Cabeza de ratón

O las uvas o la guerra

O las uvas o la guerra, era el ultimátum que el embajador español, interpretado por Alberto Closas, lanzaba al gobierno de una república sudamericana en una comedia de Joaquín Calvo Sotelo llevada al cine. Las uvas de Almería se habían convertido en una prioridad del gobierno franquista, había que dar salida a los excedentes de una prolífica cosecha y  todos los restaurantes del país estaban obligados a incluir en su menú estas uvas patrióticas y simbólicas, uvas de la suerte o de la ira.

Me viene a la memoria (mala memoria) este recuerdo de los tiempos autárquicos cuando, a causa de la globalización tan ponderada y de las oscuras maniobras de la UE, las frutas y verduras españolas, los lácteos y los productos cárnicos sufren por el veto de Rusia. Víctimas propiciatorias de políticas ajenas, los agricultores y ganaderos de este país situado a la cola del Mercado Común (denominación de origen que sigue definiendo a una comunidad de intereses puramente económicos pese a todas sus coartadas) se enfrentan a una coyuntura catastrófica. Confieso que nunca he llegado a entender los mecanismos con los que funciona la política agraria y ganadera de la UE. Hace años escribí un reportaje sobre las frutas de Lérida, dentro de una serie que trataba de infundir cierto optimismo sobre las expectativas de algunos sectores productivos de nuestro malhadado país, que conocí gracias a los buenos oficios de mi buena amiga Victoria Sol, quien cambió las turbulentas aguas del periodismo por las arenas movedizas de la exportación de frutas como heredera de una acreditada empresa familiar.

El sector hortofrutícola funcionaba bien, al menos en Catalunya y Aragón, pero había aspectos que no llegaba a entender. En un pueblo de Lérida vi una huerta de melocotoneros con hermosos y vistosos frutos pero, en un supermercado cercano los melocotones —más pequeños y mal encarados— procedían de la importación de algún país latinoamericano. Los melocotones autóctonos eran frutas prohibidas para los autóctonos del lugar y del país. Sigo sin entenderlo del todo, sigo sin comprender la lógica del asunto y observo a diario cómo el sector de la distribución se impone y avasalla al de las materias primas, base y sustento, en el sentido literal del término de todo el sector.

La Unión Europea marca lo que tenemos que producir, cuándo, dónde y cómo perjudica a unos —sectores y países— y beneficia a otros en función del peso político y económico de cada país miembro, y el peso de España es leve y subsidiario, aunque, con una Industria agonizante y una economía depauperada, debería darse prioridad a los productos básicos de alimentación, al menos hasta que aprendamos a comer ladrillos y a devorar turistas.

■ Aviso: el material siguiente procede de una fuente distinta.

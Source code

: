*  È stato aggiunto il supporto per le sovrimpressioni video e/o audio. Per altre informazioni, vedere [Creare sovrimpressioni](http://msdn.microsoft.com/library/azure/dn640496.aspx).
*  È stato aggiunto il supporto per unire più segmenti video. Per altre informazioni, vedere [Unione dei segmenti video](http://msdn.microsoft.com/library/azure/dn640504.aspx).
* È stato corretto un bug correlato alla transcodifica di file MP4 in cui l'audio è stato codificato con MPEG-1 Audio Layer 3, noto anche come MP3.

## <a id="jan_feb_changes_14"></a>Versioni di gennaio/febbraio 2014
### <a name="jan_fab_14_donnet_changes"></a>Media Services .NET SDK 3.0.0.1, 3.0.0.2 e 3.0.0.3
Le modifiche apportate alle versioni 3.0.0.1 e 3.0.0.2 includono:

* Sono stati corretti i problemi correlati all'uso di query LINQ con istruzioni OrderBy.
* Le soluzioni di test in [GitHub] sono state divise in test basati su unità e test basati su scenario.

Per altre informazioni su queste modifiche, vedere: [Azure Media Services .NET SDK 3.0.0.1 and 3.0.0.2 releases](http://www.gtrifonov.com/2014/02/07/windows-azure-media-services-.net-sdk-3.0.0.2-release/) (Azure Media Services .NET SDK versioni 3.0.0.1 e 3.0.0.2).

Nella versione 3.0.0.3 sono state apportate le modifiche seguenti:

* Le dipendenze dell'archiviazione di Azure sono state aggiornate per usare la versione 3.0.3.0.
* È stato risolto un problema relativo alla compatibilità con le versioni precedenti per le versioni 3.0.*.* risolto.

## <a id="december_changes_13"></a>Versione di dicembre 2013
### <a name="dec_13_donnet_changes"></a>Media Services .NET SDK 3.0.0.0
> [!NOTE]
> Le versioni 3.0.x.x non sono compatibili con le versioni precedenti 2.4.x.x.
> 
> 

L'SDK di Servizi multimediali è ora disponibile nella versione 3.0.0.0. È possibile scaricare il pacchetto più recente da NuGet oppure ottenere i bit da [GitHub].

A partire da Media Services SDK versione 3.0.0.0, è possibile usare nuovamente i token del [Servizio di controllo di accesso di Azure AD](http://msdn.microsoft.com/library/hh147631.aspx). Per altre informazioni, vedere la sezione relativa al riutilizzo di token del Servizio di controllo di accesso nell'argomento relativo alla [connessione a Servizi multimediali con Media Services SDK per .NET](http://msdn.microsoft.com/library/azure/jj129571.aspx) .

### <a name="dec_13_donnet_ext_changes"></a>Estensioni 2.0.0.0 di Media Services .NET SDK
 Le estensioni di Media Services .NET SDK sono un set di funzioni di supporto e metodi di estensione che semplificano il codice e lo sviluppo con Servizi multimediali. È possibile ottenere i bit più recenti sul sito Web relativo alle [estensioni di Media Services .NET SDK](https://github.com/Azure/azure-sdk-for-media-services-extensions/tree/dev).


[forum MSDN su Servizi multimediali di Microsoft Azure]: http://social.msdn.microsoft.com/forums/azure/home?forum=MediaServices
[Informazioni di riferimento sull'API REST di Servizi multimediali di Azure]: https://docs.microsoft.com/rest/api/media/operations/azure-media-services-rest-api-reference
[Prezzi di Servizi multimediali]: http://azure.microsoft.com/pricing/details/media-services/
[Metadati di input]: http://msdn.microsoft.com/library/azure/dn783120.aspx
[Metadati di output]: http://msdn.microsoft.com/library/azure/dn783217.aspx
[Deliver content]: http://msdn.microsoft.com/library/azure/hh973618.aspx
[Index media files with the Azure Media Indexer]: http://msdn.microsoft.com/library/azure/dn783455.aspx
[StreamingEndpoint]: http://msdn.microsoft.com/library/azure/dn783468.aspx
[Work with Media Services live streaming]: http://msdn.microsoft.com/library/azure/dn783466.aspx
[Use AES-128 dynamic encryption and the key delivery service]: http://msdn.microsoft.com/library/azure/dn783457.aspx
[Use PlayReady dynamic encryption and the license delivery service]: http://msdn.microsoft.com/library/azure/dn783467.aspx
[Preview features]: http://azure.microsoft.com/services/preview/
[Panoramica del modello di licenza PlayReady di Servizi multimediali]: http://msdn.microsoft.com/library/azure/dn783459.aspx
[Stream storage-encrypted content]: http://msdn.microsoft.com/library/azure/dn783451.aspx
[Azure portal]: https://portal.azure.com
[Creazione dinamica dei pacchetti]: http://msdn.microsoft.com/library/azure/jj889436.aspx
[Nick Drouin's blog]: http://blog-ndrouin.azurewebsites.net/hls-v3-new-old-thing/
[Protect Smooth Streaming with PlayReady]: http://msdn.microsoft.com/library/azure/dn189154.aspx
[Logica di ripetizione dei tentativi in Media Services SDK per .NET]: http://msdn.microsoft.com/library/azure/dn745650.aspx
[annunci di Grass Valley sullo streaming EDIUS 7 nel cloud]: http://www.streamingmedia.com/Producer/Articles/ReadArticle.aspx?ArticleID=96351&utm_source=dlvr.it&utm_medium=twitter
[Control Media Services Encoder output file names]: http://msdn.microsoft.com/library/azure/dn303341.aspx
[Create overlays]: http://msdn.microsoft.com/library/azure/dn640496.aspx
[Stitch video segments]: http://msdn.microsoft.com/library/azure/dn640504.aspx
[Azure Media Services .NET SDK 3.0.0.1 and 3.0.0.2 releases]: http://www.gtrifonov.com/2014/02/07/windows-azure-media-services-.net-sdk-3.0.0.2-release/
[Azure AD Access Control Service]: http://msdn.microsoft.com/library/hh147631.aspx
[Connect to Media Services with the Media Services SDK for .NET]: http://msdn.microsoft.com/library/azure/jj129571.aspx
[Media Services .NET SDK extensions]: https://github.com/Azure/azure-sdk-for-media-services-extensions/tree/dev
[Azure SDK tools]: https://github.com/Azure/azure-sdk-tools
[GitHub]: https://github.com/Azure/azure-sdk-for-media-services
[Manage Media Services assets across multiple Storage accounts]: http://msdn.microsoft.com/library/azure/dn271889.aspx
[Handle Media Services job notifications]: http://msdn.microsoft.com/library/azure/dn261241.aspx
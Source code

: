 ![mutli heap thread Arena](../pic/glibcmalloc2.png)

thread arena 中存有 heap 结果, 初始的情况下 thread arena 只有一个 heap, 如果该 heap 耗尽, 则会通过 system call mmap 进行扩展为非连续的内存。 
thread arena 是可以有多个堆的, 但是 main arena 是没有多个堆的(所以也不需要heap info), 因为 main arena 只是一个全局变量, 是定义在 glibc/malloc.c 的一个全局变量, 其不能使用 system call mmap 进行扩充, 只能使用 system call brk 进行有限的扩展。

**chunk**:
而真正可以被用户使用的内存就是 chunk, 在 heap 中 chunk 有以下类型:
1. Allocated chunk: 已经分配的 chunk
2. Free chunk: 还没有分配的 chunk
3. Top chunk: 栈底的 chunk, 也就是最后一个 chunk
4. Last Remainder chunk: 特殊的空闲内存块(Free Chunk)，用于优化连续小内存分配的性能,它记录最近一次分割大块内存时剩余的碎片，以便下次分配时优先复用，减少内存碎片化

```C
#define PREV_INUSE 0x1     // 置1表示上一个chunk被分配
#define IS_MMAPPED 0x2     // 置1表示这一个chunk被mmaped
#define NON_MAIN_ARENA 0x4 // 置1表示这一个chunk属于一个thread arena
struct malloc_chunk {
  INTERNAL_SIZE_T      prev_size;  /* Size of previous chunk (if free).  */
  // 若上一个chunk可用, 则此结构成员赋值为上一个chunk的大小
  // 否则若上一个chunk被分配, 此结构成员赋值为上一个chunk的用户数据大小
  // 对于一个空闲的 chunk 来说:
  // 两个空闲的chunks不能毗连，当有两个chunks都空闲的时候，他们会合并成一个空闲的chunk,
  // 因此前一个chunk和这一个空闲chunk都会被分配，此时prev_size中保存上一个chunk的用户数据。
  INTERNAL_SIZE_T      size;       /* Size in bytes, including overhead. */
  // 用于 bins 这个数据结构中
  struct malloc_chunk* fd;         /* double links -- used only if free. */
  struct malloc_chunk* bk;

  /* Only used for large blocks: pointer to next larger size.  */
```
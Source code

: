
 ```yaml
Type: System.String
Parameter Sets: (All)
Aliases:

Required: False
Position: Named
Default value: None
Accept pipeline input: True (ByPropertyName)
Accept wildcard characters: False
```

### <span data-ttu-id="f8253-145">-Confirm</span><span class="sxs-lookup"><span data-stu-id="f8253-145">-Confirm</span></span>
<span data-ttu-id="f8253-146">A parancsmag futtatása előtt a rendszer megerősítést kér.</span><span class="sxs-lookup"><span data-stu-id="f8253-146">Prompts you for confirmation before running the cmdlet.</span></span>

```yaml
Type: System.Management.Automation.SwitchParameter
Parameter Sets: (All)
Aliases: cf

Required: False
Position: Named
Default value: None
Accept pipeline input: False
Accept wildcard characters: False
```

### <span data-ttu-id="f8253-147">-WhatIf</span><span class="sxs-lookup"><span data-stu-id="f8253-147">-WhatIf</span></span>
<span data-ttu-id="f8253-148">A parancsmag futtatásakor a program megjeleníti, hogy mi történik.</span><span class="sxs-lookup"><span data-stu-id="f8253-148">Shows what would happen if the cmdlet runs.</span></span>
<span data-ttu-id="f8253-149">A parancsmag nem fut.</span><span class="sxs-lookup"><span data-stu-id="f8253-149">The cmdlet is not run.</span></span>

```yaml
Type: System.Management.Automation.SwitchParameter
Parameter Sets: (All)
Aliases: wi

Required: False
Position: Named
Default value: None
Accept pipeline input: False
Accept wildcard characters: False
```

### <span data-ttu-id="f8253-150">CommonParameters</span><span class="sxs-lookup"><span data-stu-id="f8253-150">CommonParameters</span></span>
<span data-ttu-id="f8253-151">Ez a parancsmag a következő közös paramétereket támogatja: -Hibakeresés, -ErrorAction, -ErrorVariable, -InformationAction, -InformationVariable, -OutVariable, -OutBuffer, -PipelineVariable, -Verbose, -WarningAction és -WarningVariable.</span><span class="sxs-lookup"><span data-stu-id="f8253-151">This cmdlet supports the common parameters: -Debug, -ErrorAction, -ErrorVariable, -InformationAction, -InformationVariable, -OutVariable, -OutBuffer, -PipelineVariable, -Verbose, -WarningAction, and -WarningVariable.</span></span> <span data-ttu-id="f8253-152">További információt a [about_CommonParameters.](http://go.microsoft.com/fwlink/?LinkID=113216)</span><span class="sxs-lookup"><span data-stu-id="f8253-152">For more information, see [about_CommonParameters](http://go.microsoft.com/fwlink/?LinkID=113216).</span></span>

Las medidas paliativas y las limosnas se repartirán entre las víctimas inocentes del veto ruso. Los productos perecederos afectados irán a parar a los bancos de alimentos, pero el hecho de que esos bancos existan indica que el hambre en España vuelve a ser un problema de gran calado, además la caducidad de frutas, verduras o lácteos y la falta de cámaras frigoríficas para esos excedentes indican que una gran parte serán dedicados, en el mejor de los casos, a la transformación en materias combustibles.

Hablando de vetos, de rusos y de injusticias, recuerdo un chiste polaco de los años en los que el Pacto de Varsovia estaba en plena vigencia:

Un maestro pregunta a sus alumnos qué pasaría si mañana se impusiera en el desierto del Sáhara un sistema parecido al nuestro. Que tendrían que importar arena de la Unión Soviética, contesta el  estudiante más destacado, más que probable disidente en el futuro.